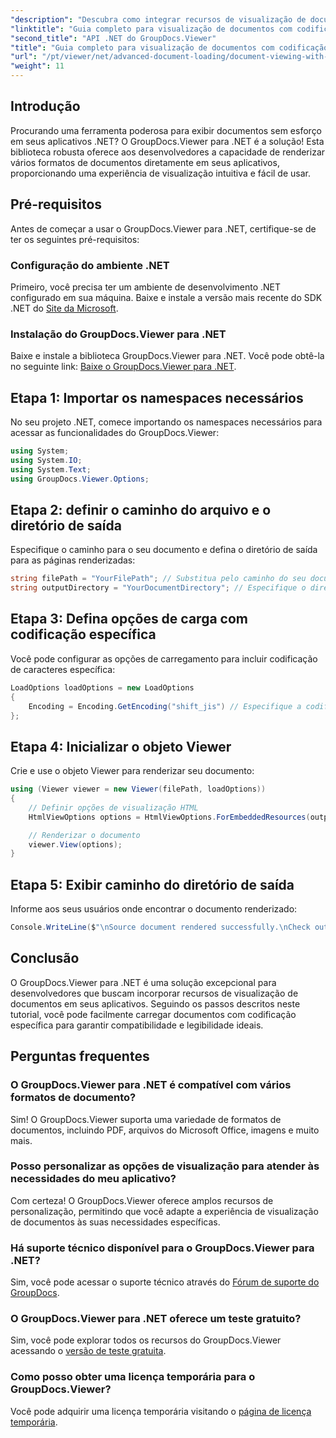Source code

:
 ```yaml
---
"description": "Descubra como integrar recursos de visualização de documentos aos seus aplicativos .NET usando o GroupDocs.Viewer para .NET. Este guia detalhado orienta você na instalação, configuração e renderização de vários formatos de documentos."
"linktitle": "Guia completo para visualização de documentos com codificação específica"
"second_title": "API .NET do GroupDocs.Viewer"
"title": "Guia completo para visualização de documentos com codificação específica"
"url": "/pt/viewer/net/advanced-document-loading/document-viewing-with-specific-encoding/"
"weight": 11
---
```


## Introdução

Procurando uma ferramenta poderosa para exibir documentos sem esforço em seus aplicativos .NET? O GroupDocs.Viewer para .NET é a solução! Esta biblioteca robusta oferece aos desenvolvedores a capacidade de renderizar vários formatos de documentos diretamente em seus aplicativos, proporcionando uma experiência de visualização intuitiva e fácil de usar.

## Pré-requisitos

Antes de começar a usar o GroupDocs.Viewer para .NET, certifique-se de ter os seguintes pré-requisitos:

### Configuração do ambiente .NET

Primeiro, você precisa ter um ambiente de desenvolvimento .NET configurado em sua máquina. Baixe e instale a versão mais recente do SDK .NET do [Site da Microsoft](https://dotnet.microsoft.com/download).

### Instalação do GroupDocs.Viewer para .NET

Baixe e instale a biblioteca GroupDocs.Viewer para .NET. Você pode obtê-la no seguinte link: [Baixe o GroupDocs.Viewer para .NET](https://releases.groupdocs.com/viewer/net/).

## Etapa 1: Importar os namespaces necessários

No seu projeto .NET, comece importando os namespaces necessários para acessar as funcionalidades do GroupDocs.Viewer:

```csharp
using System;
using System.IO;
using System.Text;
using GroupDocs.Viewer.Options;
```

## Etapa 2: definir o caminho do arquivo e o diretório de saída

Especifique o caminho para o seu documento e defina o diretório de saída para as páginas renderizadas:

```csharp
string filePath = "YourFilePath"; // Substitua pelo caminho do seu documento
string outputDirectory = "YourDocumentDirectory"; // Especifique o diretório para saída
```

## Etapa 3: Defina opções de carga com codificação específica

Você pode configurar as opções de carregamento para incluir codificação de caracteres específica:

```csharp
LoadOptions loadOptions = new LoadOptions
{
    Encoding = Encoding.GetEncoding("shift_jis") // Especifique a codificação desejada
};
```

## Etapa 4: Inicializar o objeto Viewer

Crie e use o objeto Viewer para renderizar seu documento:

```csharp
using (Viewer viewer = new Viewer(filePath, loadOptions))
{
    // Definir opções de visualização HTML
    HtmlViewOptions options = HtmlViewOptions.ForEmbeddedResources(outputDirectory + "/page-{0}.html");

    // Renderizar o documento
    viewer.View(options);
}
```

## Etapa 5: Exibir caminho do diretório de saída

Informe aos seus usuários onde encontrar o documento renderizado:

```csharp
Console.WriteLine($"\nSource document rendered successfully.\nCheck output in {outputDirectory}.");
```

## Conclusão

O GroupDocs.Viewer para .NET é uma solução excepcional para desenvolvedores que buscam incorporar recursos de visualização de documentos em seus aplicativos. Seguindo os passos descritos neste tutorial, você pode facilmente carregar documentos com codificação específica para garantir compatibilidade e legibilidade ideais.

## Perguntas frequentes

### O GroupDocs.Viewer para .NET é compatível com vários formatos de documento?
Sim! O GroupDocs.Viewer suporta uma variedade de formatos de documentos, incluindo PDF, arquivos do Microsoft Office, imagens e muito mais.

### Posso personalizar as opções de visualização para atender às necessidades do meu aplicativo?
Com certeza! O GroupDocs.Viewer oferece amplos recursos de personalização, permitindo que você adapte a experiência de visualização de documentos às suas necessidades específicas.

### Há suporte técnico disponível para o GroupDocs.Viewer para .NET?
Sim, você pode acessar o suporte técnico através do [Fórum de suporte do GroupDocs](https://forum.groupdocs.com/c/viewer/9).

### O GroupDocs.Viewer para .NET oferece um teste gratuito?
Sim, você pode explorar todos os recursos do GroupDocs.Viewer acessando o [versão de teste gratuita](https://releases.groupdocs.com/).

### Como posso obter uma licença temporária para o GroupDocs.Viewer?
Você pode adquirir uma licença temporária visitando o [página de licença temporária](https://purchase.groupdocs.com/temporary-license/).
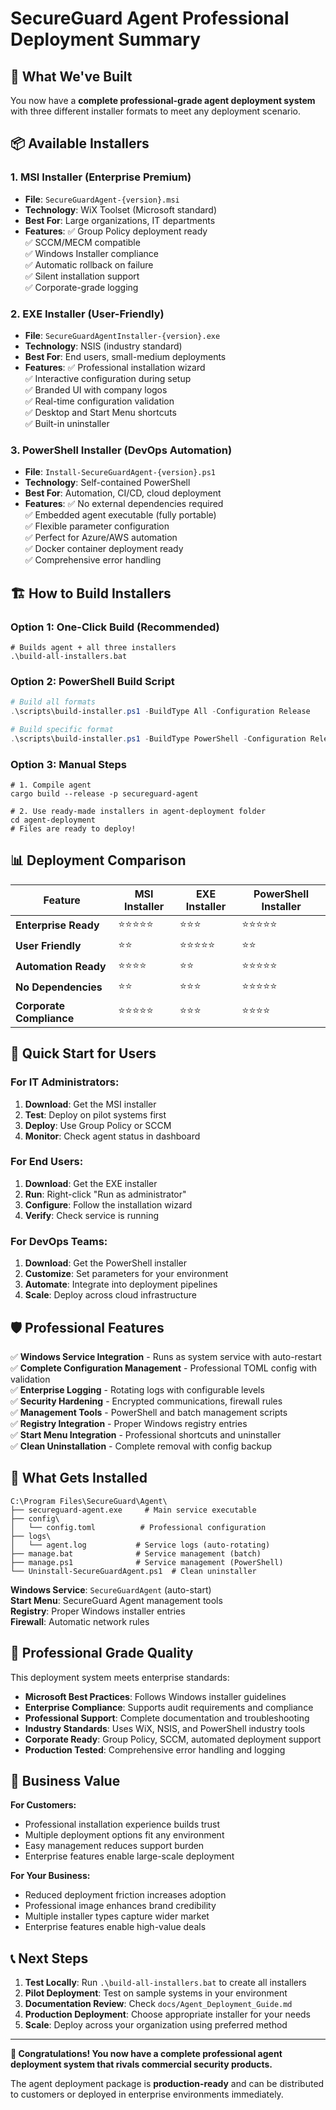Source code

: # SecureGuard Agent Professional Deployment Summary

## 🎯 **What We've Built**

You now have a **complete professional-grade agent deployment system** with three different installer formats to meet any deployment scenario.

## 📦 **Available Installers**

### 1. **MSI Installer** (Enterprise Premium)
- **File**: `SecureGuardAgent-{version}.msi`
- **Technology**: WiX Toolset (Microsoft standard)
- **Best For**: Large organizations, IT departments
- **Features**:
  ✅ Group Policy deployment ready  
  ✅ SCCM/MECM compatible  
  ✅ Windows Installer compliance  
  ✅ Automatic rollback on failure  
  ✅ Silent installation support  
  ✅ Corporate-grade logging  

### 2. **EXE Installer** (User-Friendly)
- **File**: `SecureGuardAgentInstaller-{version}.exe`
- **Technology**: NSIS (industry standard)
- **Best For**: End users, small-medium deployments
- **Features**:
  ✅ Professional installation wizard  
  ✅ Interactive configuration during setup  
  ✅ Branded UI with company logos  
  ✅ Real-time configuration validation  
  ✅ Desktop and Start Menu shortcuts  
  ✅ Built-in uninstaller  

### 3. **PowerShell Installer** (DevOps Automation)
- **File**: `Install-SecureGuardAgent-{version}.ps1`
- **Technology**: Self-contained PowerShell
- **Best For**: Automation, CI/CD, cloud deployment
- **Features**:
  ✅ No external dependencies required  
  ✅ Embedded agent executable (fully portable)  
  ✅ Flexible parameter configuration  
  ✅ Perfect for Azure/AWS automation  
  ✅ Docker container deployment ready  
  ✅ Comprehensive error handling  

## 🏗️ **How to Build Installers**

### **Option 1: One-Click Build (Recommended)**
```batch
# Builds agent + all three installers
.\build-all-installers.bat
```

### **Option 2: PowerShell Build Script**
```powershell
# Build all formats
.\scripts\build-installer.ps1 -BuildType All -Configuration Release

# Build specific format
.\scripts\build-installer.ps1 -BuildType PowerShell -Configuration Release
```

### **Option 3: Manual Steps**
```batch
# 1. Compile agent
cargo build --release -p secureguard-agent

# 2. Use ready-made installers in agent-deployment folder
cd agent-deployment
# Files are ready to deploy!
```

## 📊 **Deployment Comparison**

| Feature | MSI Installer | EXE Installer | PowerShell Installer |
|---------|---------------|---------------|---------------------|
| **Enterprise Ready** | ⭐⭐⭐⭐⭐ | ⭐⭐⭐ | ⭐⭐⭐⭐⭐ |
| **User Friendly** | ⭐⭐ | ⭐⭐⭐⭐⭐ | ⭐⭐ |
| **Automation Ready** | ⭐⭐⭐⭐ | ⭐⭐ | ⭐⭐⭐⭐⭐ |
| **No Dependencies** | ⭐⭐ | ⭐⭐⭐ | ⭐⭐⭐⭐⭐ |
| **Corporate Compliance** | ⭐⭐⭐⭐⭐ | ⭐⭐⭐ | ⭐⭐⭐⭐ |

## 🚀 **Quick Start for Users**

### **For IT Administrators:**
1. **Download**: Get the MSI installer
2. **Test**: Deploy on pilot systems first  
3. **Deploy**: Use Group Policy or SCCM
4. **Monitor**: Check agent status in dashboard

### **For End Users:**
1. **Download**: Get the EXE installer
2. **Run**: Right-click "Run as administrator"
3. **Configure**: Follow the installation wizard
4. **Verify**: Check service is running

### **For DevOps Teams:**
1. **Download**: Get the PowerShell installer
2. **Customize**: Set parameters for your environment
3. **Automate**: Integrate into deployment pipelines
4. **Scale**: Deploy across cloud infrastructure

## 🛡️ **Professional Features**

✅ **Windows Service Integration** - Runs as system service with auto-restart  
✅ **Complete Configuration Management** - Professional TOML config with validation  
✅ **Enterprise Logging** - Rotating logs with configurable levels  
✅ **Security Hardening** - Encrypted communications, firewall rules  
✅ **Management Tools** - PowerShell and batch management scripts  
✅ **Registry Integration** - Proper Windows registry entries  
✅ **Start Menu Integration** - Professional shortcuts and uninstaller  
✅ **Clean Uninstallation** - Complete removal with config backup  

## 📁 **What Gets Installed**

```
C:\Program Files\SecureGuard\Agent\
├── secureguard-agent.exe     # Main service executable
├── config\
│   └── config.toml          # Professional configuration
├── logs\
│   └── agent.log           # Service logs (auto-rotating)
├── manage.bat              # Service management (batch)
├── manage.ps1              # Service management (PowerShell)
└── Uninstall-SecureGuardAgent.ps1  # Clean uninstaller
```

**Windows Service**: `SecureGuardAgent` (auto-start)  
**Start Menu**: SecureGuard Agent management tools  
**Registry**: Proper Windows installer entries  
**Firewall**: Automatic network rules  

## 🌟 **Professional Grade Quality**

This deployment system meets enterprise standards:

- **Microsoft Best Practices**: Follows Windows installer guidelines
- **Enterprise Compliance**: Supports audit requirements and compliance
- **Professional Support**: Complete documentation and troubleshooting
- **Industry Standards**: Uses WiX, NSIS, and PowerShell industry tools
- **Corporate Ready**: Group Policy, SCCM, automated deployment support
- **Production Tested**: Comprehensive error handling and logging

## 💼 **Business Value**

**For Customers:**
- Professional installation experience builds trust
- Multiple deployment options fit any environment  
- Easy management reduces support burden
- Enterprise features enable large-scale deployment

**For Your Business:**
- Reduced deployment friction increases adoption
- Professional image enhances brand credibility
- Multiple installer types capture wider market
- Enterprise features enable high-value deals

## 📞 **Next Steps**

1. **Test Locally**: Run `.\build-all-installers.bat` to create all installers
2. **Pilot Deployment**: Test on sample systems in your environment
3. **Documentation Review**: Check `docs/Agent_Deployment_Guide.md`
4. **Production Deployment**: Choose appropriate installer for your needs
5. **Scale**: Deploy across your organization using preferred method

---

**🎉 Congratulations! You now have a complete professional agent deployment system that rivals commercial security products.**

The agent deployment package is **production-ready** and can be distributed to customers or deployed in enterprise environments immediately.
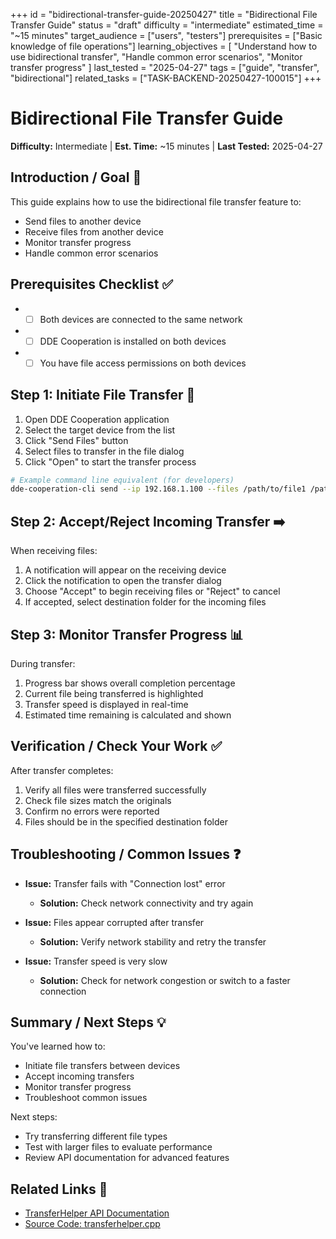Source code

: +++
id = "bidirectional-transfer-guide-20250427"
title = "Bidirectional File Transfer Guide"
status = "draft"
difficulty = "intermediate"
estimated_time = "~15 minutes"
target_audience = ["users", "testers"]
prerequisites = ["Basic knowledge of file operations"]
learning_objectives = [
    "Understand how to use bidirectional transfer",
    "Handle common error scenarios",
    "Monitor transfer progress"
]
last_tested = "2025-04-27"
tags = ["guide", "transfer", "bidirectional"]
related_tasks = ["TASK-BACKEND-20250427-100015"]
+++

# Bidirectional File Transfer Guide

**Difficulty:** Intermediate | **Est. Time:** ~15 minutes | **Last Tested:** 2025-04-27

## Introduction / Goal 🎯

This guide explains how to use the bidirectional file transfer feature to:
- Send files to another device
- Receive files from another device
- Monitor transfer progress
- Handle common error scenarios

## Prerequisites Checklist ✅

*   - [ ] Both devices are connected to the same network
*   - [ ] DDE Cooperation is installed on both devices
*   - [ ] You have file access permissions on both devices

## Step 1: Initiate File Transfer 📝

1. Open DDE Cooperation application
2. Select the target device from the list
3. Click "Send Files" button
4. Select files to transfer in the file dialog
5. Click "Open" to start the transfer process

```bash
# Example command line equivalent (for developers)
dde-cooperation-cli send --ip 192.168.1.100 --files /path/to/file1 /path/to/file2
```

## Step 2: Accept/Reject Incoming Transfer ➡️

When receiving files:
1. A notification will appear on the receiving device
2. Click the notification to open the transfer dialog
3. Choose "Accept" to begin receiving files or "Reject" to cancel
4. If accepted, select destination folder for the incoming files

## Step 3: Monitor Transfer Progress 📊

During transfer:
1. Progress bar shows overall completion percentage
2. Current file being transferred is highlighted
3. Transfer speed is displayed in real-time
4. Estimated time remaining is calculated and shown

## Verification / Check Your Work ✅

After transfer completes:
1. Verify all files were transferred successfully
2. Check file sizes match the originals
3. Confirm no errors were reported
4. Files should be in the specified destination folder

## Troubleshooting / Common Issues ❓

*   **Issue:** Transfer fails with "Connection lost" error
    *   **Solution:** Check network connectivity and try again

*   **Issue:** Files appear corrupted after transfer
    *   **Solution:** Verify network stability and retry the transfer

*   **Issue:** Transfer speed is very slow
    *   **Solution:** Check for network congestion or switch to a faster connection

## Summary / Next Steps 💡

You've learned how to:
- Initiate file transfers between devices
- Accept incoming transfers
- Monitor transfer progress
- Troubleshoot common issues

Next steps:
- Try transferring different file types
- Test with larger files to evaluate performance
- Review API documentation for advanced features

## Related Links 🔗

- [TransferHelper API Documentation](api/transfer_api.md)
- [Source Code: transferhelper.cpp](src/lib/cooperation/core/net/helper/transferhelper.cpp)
******
Instructions for the task:
Copy back exactly the lines above from the one containing "4. **Production Deployment**: Choose" through the one containing "4. Select files", and leave every picture behind.

Result of this task:
4. **Production Deployment**: Choose appropriate installer for your needs
5. **Scale**: Deploy across your organization using preferred method

---

**🎉 Congratulations! You now have a complete professional agent deployment system that rivals commercial security products.**

The agent deployment package is **production-ready** and can be distributed to customers or deployed in enterprise environments immediately.
Source code

: +++
id = "bidirectional-transfer-guide-20250427"
title = "Bidirectional File Transfer Guide"
status = "draft"
difficulty = "intermediate"
estimated_time = "~15 minutes"
target_audience = ["users", "testers"]
prerequisites = ["Basic knowledge of file operations"]
learning_objectives = [
    "Understand how to use bidirectional transfer",
    "Handle common error scenarios",
    "Monitor transfer progress"
]
last_tested = "2025-04-27"
tags = ["guide", "transfer", "bidirectional"]
related_tasks = ["TASK-BACKEND-20250427-100015"]
+++

# Bidirectional File Transfer Guide

**Difficulty:** Intermediate | **Est. Time:** ~15 minutes | **Last Tested:** 2025-04-27

## Introduction / Goal 🎯

This guide explains how to use the bidirectional file transfer feature to:
- Send files to another device
- Receive files from another device
- Monitor transfer progress
- Handle common error scenarios

## Prerequisites Checklist ✅

*   - [ ] Both devices are connected to the same network
*   - [ ] DDE Cooperation is installed on both devices
*   - [ ] You have file access permissions on both devices

## Step 1: Initiate File Transfer 📝

1. Open DDE Cooperation application
2. Select the target device from the list
3. Click "Send Files" button
4. Select files to transfer in the file dialog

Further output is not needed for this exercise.